Was die IT-Ausstattung deutscher Schulen angeht, konstatierten die Forscher ein „Missverhältnis“ zwischen den Chancen digitaler Medien und der Realität im Unterricht. Ob Computer, Tablets oder Whiteboards, also elektronische Tafeln: Diese Geräte sind in Deutschland vergleichsweise wenig vorhanden. Nur ein Drittel der Lehrer nutzt sie mindestens einmal pro Woche. Nicht einmal jeder zehnte bedient sich täglich der digitalen Medien (international macht das ein Drittel der Lehrer).

Die meisten Schüler sind Autodidakten

Greifen sie doch einmal darauf zurück, scheinen sie pädagogisch nur unzureichend darauf vorbereitet. Darauf weist ein fast absurd anmutender Befund hin: In Deutschland fördert der IT-Einsatz an Schulen die Computerkompetenzen von Schülern nicht, sondern beeinflusst sie sogar negativ. Im Umkehrschluss bedeute das: Die meisten Schüler sind IT-Autodidakten. „Sie erwerben ihre Kompetenzen trotz der Schule“, sagte Bos.

Könnte der IT-Notstand in deutschen Klassenzimmern auch daran liegen, dass Lehrer in Deutschland besonders skeptisch neuen Techniken gegenüber eingestellt sind? Nein, sagte Eickelmann. Ganz im Gegenteil sind 90 Prozent der Lehrer für den Computereinsatz prinzipiell aufgeschlossen. Daraus ziehen die Forscher große Hoffnungen: Mit einer besseren Ausstattung und der richtigen Weiterbildung könnte in Deutschland viel bewegt werden.
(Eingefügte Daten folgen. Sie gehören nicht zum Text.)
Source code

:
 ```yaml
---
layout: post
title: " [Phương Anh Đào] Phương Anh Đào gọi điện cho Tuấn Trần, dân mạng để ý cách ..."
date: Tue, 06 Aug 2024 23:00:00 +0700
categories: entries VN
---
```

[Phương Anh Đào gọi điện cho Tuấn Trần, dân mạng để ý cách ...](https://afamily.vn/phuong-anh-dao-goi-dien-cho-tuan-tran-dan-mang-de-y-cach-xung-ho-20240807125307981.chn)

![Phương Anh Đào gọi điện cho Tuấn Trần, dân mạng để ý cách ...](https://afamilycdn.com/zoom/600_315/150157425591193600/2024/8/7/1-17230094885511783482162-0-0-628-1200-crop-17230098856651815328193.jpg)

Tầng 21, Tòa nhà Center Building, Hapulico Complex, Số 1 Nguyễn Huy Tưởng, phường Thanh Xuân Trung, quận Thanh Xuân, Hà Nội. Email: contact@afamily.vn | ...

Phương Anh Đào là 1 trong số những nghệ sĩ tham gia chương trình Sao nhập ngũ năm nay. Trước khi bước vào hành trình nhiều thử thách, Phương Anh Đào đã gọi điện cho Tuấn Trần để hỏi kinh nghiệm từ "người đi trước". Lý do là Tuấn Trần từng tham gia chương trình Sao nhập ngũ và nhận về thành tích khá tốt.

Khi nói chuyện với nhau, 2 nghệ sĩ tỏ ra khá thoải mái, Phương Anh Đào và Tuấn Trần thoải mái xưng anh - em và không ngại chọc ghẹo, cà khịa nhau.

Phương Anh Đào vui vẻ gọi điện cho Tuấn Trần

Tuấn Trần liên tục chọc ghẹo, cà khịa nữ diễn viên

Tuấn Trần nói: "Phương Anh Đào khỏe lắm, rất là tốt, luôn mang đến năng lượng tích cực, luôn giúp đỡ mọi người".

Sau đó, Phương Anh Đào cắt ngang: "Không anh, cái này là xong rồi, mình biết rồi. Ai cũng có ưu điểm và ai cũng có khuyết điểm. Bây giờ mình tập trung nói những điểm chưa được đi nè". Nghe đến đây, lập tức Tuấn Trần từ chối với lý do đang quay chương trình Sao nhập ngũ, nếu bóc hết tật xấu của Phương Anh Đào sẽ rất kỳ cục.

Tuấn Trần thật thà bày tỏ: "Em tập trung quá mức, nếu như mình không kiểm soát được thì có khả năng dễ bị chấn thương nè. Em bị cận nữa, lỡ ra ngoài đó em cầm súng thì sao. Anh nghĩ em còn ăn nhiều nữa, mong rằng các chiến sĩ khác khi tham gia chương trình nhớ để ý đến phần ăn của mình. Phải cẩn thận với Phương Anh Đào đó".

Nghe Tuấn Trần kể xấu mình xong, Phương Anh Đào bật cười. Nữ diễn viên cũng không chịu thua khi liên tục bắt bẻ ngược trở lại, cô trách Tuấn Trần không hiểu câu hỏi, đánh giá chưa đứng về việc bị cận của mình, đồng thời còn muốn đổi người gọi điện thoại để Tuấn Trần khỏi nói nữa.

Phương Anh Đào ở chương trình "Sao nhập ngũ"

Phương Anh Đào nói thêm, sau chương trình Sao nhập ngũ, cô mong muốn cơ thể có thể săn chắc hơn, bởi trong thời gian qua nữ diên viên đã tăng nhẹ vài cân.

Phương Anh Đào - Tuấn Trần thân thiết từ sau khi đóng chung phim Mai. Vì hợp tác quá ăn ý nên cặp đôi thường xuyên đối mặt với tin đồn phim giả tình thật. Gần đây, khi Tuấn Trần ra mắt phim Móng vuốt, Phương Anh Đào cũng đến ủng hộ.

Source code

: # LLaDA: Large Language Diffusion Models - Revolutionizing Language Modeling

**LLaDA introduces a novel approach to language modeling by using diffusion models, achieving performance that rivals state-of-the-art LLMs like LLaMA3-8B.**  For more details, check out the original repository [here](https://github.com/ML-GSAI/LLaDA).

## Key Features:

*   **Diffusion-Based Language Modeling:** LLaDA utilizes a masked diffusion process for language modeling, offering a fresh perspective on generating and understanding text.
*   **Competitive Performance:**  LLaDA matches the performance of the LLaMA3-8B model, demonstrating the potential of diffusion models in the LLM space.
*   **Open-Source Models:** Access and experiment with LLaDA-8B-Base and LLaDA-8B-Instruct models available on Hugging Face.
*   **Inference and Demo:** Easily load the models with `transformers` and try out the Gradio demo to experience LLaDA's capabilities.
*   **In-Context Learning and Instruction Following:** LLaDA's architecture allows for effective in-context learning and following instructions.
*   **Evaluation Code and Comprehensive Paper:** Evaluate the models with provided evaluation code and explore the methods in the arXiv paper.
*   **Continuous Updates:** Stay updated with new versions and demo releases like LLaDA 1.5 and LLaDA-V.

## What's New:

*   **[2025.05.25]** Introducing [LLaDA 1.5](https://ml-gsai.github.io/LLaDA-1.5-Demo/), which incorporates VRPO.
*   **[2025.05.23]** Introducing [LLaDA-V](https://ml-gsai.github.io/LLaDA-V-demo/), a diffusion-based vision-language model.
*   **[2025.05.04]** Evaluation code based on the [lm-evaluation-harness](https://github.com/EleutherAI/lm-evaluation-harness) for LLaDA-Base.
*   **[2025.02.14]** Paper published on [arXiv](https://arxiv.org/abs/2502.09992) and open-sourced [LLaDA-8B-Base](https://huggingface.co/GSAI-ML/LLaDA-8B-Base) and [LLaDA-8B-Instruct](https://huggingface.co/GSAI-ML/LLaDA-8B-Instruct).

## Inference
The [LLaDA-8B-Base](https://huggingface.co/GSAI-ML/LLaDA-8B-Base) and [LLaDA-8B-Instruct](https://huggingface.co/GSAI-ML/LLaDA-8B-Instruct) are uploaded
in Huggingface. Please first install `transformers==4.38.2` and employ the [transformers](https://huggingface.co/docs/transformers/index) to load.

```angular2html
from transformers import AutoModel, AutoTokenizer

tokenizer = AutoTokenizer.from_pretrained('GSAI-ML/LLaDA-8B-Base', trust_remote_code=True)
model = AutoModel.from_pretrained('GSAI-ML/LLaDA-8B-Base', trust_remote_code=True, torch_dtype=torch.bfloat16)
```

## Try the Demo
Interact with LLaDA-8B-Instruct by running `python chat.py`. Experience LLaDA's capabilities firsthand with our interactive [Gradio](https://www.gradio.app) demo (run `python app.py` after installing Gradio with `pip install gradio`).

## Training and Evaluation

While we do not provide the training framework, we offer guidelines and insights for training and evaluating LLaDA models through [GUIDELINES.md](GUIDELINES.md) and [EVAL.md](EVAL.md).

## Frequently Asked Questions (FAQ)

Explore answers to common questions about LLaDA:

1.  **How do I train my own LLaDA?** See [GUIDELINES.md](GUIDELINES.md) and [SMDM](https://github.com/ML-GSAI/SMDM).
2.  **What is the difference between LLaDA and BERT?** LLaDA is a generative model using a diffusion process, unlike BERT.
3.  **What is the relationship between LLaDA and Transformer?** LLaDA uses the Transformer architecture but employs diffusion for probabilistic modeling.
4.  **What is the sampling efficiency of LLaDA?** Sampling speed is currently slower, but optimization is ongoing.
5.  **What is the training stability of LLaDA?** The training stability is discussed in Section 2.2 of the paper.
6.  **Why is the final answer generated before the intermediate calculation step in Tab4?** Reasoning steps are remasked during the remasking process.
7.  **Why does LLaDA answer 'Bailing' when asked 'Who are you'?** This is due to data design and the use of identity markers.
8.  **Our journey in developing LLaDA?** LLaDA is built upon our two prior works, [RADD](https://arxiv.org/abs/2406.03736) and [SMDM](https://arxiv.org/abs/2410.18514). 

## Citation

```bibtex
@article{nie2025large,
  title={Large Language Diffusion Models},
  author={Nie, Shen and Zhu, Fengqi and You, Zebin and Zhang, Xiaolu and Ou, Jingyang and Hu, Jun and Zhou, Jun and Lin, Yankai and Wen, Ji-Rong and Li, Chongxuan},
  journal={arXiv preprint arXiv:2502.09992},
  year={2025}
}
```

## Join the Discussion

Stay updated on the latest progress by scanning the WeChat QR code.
Bildungsexperten fordern ein staatliches Infrastruktur-Programm

Eine „Verweigerungshaltung“ hinsichtlich der IT-Ausstattung von Schulen warf der Verband Bildung und Erziehung (VBE) Bund und Ländern vor. Es gehöre „ganz oben auf die digitale Agenda des Staates“, alle Schulen mit zeitgemäßen Geräten zu versorgen, erklärte der VBE-Vorsitzende Udo Beckmann. Der bildungspolitische Sprecher der Grünen im Bundestag, Özcan Mutlu, äußerte sich enttäuscht, dass seit 2006 keine Erfolge erkennbar seien. Mutlu forderte, das Kooperationsverbot von Bund und Ländern auch für die Bildung zu lockern, damit die IT-Infrastrukturen ausgebaut werden können.

Das Bundesbildungsministerium hofft auf einen Innovationsschub

Die Präsidentin der Kultusministerkonferenz (KMK), Sylvia Löhrmann (Grüne), stellte in Aussicht, die Länder wollten „vorhandene Möglichkeiten besser nutzen und neue Schwerpunkte setzen“. 2012 habe die KMK die Medienbildung „zur Pflichtaufgabe des schulischen Bildungsauftrags erklärt“. Das Bundesbildungsministerium verwies auf die „Qualitätsoffensive Lehrerbildung“, von der man sich „einen Innovationsschub auch beim Einsatz digitaler Medien“ erwarte.

ICILS steht für „International Computer and Information Literacy Study“. Die Studie gehört in die „Familie“ der großen Schulleistungsvergleiche wie Pisa oder die Grundschul-Lese-Studie Iglu. Verantwortlich für ICILS ist die Vereinigung IEA (International Association for the Evaluation of Educational Achievement).